▶ [What you are asked to do] Each line of the records that holds "root" should be shown in full.

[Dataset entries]
——

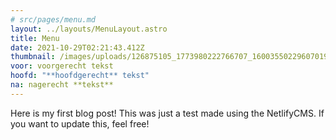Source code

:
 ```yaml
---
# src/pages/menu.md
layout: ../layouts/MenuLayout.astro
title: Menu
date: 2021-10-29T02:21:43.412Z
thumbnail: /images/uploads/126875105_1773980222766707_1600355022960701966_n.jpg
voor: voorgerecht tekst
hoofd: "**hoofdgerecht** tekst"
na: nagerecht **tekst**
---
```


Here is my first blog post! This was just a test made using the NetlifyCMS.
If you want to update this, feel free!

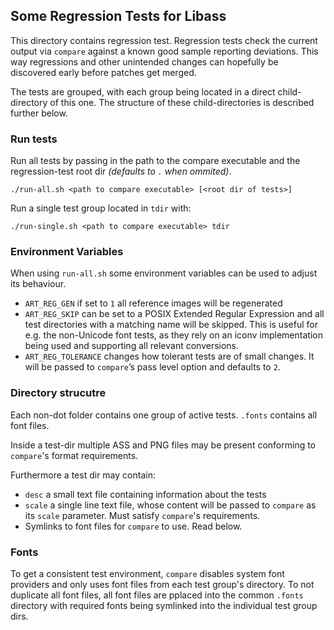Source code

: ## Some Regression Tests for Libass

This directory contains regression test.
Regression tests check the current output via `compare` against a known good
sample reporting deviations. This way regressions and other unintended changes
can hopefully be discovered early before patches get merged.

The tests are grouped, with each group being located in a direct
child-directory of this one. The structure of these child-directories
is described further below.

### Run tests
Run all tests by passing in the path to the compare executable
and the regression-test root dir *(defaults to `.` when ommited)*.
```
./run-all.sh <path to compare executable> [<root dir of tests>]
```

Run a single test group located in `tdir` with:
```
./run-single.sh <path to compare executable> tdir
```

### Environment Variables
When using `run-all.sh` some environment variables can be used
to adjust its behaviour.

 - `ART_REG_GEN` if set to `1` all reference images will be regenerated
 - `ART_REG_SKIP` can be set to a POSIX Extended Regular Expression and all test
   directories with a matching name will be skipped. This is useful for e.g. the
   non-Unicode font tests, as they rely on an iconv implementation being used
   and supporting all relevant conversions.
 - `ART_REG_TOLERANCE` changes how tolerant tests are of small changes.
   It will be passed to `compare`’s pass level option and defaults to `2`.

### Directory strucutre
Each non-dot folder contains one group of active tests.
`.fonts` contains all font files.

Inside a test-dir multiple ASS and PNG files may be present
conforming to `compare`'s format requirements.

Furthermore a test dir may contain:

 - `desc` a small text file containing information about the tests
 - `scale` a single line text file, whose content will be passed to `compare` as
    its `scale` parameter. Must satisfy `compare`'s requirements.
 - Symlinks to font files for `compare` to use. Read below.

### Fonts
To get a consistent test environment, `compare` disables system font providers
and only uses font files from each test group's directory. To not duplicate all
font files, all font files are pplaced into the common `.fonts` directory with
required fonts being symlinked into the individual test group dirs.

——

▶ [Exercise response]
and the regression-test root dir *(defaults to `.` when ommited)*.
./run-all.sh <path to compare executable> [<root dir of tests>]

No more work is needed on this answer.